Esiste addirittura una versione disco di " Bella ciao ". L'inno del 25 aprile italiano è in realtà una canzone dalle radici profondissime che ha un doppio significato (era anche un canto di lavoro) e una melodia che rimane in testa. Un motivo che è diventato simbolo di Resistenza e protesta in tutto il mondo (pensate all'utilizzo che ne fanno i banditi etici della Casa di carta o la versione anti Trump di Tom Waits) e che come tutti i refrain popolari si replicano all'infinito e diventano standard riconoscibili. 

«Questa mattina mi sono svegliato e ho trovato l'invasore. Sappiamo tutti da dove sono tratte queste parole. Sono le prime di Bella ciao». Così il Capo dello Stato, Sergio Mattarella , celebrando il 25 aprile ad Acerra ha citato Bella ciao dicendo che non si può non conoscerla.

«Ha una bella melodia», spiega Giovanna Marini , cantautrice ed etnomusicologa, quando deve spiegare perché è diventata così popolare. Ha un motivo che si ricorda facilmente e rimane impresso. O meglio, è rimasto impresso: si è tramandato. Ecco perché è arrivato fino a noi e avvolge il nostro ascolto con una famigliarità che possono avere solo gli inni o i valzer popolari. "Bella ciao" è diventato praticamente uno standard internazionale. Per noi italiani ha un valore storico molto preciso: rimanda alla Resistenza, ai partigiani, alla guerra contro il nazifascismo. Ed è proprio questo che intende Mattarella quando dice che «sappiamo tutti da dove sono tratte queste parole». Sta dicendo che è una canzone che è patrimonio comune. 

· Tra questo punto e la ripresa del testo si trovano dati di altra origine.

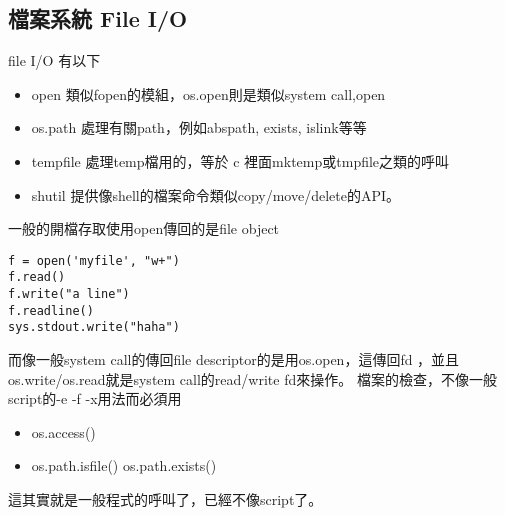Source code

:   \subsection{檔案系統 File I/O}
  file I/O 有以下
  \begin{itemize}
    \item open 類似fopen的模組，os.open則是類似system call,open
    \item os.path  處理有關path，例如abspath, exists, islink等等
    \item tempfile 處理temp檔用的，等於 c 裡面mktemp或tmpfile之類的呼叫
    \item shutil 提供像shell的檔案命令類似copy/move/delete的API。
  \end{itemize}

  一般的開檔存取使用open傳回的是file object
\begin{verbatim}
f = open('myfile', "w+")
f.read()
f.write("a line")
f.readline()
sys.stdout.write("haha")
\end{verbatim}
  而像一般system call的傳回file descriptor的是用os.open，這傳回fd
  ，並且os.write/os.read就是system call的read/write fd來操作。
  檔案的檢查，不像一般script的-e -f -x用法而必須用
  \begin{itemize}
    \item os.access()
    \item os.path.isfile() os.path.exists()
  \end{itemize}
  這其實就是一般程式的呼叫了，已經不像script了。

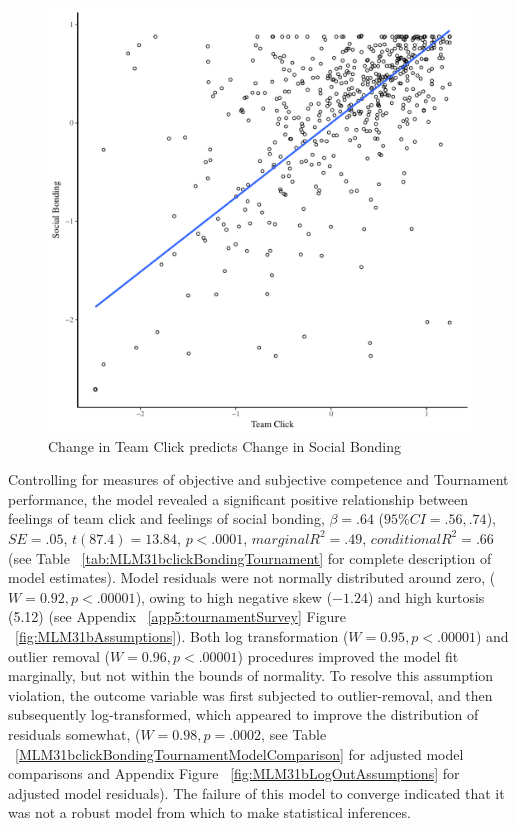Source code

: \begin{landscape}
        \begin{figure}[htbp]
        \includegraphics[width = \linewidth]{images/clickBondOverallBasicXY.pdf}
          \caption{Change in Team Click predicts Change in Social Bonding}
          \label{fig:clickBondOverallBasicXY}
        \end{figure}

   Controlling for measures of objective and subjective competence and Tournament performance, the model revealed a significant positive relationship between feelings of team click and feelings of social bonding, $\beta = .64$ ($95\% CI = .56, .74$), $SE = .05$, $t(87.4) = 13.84$, $p < .0001$, $marginal R^2 = .49$, $conditional R^2 = .66$ (see Table ~\ref{tab:MLM31bclickBondingTournament} for complete description of model estimates). Model residuals were not normally distributed around zero, ($W = 0.92, p < .00001$), owing to high negative skew ($-1.24$) and high kurtosis (5.12) (see Appendix ~\ref{app5:tournamentSurvey} Figure ~\ref{fig:MLM31bAssumptions}).
   Both log transformation ($W = 0.95, p < .00001$) and outlier removal ($W = 0.96, p < .00001$) procedures improved the model fit marginally, but not within the bounds of normality.  To resolve this assumption violation, the outcome variable was first subjected to outlier-removal, and then subsequently log-transformed, which appeared to improve the distribution of residuals somewhat, ($W = 0.98, p = .0002$, see Table ~\ref{MLM31bclickBondingTournamentModelComparison} for adjusted model comparisons and Appendix Figure ~\ref{fig:MLM31bLogOutAssumptions} for adjusted model residuals).  The failure of this model to converge indicated that it was not a robust model from which to make statistical inferences.


\end{landscape}
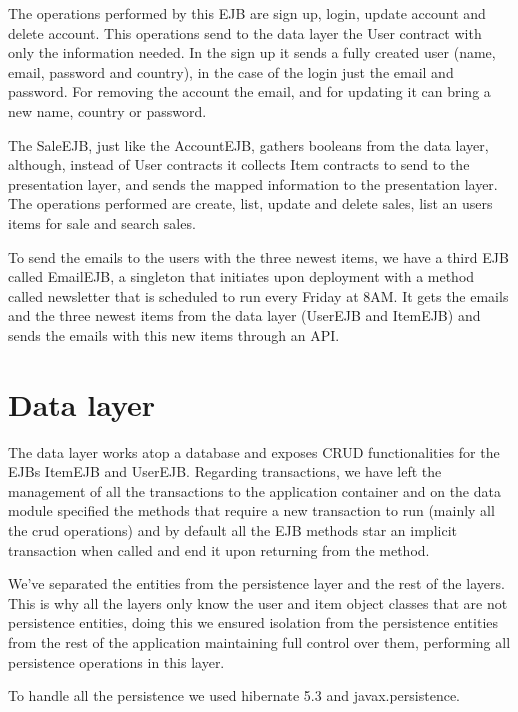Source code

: \documentclass{article}
\begin{document}
\qquad The operations performed by this \ac{EJB} are sign up, login, update account and delete account. This operations send to the data layer the User contract with only the information needed. In the sign up it sends a fully created user (name, email, password and country), in the case of the login just the email and password. For removing the account the email, and for updating it can bring a new name, country or password.

\qquad The SaleEJB, just like the AccountEJB, gathers booleans from the data layer, although, instead of User contracts it collects Item contracts to send to the presentation layer, and sends the mapped information to the presentation layer. The operations performed are create, list, update and delete sales, list an users items for sale and search sales. 

\qquad To send the emails to the users with the three newest items, we have a third \ac{EJB} called EmailEJB, a singleton that initiates upon deployment with a method called newsletter that is scheduled to run every Friday at 8AM. It gets the emails and the three newest items from the data layer (UserEJB and ItemEJB) and sends the emails with this new items through an API. 




\section{Data layer}

\qquad The data layer works atop a database and exposes CRUD functionalities for the \ac{EJB}s ItemEJB and UserEJB. Regarding transactions, we have left the management of all the transactions to the application container and on the data module specified the methods that require a new transaction to run  (mainly all the crud operations) and by default all the \ac{EJB} methods star an implicit transaction when called and end it upon returning from the method.

\qquad We've separated the entities from the persistence layer and the rest of the layers. This is why all the layers only know the user and item object classes that are not persistence entities, doing this we ensured isolation from the persistence entities from the rest of the application maintaining full control over them, performing all persistence operations in this layer.

\qquad To handle all the persistence we used hibernate 5.3 and javax.persistence. 
\end{document}
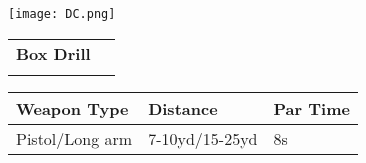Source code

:\documentclass[../Cover.tex]{subfiles}
\begin{document}
	\begin{minipage}[t][0.2\textheight][t]{0.1\textwidth} 
		\texttt{[image: DC.png]}
	\end{minipage}
	\hfill
	\begin{minipage}[t][0.2\textheight][t]{0.8\textwidth}
		\begin{tabular}{ p{} l  }		
			\\	
			\textbf{Box Drill} \\
			\\[0.09\textheight]
		\end{tabular}
		\quad
		\begin{tabular}{ | p{} | p{} | p{} |}
			\hline
			\rowcolor[HTML]{C0C0C0}\tiny Weapon Type & \tiny Distance & \tiny Par Time\\ 
			\hline
			\tiny Pistol/Long arm & \tiny 7-10yd/15-25yd & \tiny 8s \\ %
			\hline
		\end{tabular}
	\end{minipage}
\end{document}

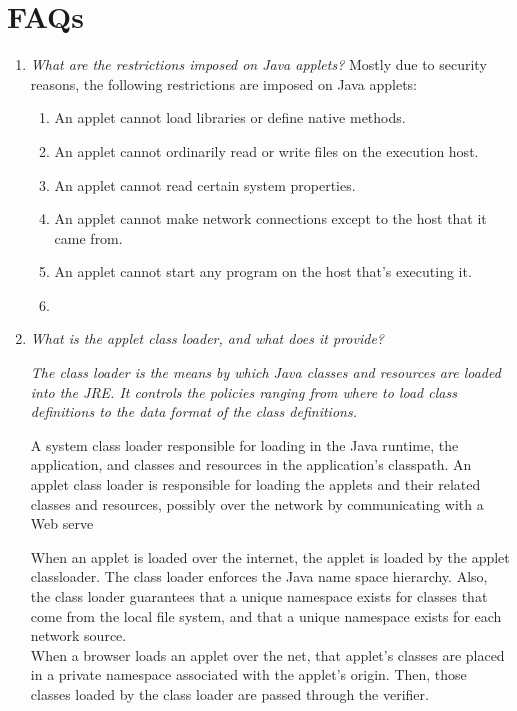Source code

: \documentclass[11pt]{article}
\begin{document}

\section{FAQs}
\begin{enumerate}
	\item \textit{What are the restrictions imposed on Java applets?}
	      Mostly due to security reasons, the following restrictions are imposed on Java applets:

	      \begin{enumerate}
		      \item An applet cannot load libraries or define native methods.
		      \item An applet cannot ordinarily read or write files on the execution host.
		      \item An applet cannot read certain system properties.
		      \item An applet cannot make network connections except to the host that it came from.
		      \item An applet cannot start any program on the host that's executing it.
		      \item
	      \end{enumerate}
	\item \textit{What is the applet class loader, and what does it provide?}

	      \textit{The class loader is the means by which Java classes and resources are loaded into the JRE. It controls the policies ranging from where to load class definitions to the data format of the class definitions.}

	      A system class loader responsible for loading in the Java runtime, the application, and classes and resources in the application's classpath. An applet class loader is responsible for loading the applets and their related classes and resources, possibly over the network by communicating with a Web serve

	      When an applet is loaded over the internet, the applet is loaded by the applet classloader. The class loader enforces the Java name space hierarchy. Also, the class loader guarantees that a unique namespace exists for classes that come from the local file system, and that a unique namespace exists for each network source.\\

	      When a browser loads an applet over the net, that applet's classes are placed in a private namespace associated with the applet's origin. Then, those classes loaded by the class loader are passed through the verifier.


\end{enumerate}
\end{document}
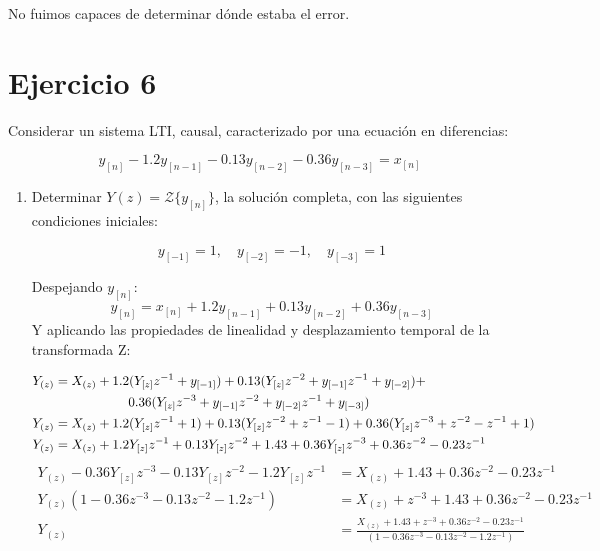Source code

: \documentclass[a4paper,12pt]{report}
\newcommand\myemptypage{
  \newpage
  \null
  \thispagestyle{empty}
  \addtocounter{page}{-1}
  \newpage
}
\begin{document}
\begin{enumerate}[label=\alph*), left=0pt]
    No fuimos capaces de determinar dónde estaba el error.

\end{enumerate}

\myemptypage

\chapter{Ejercicio 6}
Considerar un sistema LTI, causal, caracterizado por una ecuación en diferencias:

\[
  y_{[n]} - 1.2 y_{[n-1]} - 0.13 y_{[n-2]} - 0.36 y_{[n-3]} = x_{[n]}
\]

\begin{enumerate}[label=\alph*), left=0pt]
  \item Determinar $Y(z) = \mathcal{Z}\{y_{[n]}\}$, la solución completa, con las siguientes condiciones iniciales:

    \[
      y_{[-1]} = 1, \quad y_{[-2]} = -1, \quad y_{[-3]} = 1
    \]

    Despejando $y_{[n]}$:
    $$y_{[n]} = x_{[n]} + 1.2 y_{[n-1]} + 0.13 y_{[n-2]} + 0.36 y_{[n-3]} $$
    Y aplicando las propiedades de linealidad y desplazamiento temporal de la transformada Z:

    \begin{align*}
      Y_{(z)} &= X_{(z)} + 1.2 ( Y_{[z]} z^{-1} + y_{[-1]} ) + 0.13 ( Y_{[z]} z^{-2} + y_{[-1]} z^{-1} + y_{[-2]} ) +\\
           &\hspace{20mm} 0.36 (Y_{[z]}z^{-3} + y_{[-1]}z^{-2} +y_{[-2]} z^{-1} + y_{[-3]})\\
      Y_{(z)} &= X_{(z)} + 1.2 ( Y_{[z]}z^{-1} + 1) + 0.13 ( Y_{[z]}z^{-2} + z^{-1} - 1) + 0.36 (Y_{[z]}z^{-3} + z^{-2} - z^{-1} + 1)\\
      Y_{(z)} &= X_{(z)} + 1.2 Y_{[z]}z^{-1}  + 0.13 Y_{[z]}z^{-2} + 1.43 + 0.36Y_{[z]}z^{-3} + 0.36z^{-2} - 0.23 z^{-1} \\
    \end{align*}
    \begin{align*}
      Y_{(z)} - 0.36Y_{[z]}z^{-3} - 0.13 Y_{[z]}z^{-2} - 1.2 Y_{[z]}z^{-1} &= X_{(z)} + 1.43 + 0.36z^{-2} - 0.23 z^{-1}\\
      Y_{(z)} (1 - 0.36z^{-3} - 0.13 z^{-2} - 1.2 z^{-1}) &= X_{(z)} + z^{-3} + 1.43 + 0.36z^{-2} - 0.23 z^{-1}\\
      Y_{(z)}  &= \frac{X_{(z)} + 1.43 + z^{-3} + 0.36z^{-2} - 0.23 z^{-1}}{(1 - 0.36z^{-3} - 0.13 z^{-2} - 1.2 z^{-1})}\\
    \end{align*}


\end{enumerate}
\end{document}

Ma da dove viene "Bella ciao"? La storia filologica di questa canzone, del suo intreccio strumentale, spazia e travalica anche i confini italiani. E qui appare il primo paradosso: la melodia è precedente alla Resistenza, tuttavia è una canzone che non compare quasi mai nelle testimonianze dei partigiani. "Bella ciao" è incisa nella memoria prima e dopo la Resistenza italiana. Che vuol dire? Significa che è diventata la canzone simbolo per eccellenza dei partigiani italiani e poi anche uno standard, appunto, uno stilema musicale facilmente riconoscibile. A più latitudini.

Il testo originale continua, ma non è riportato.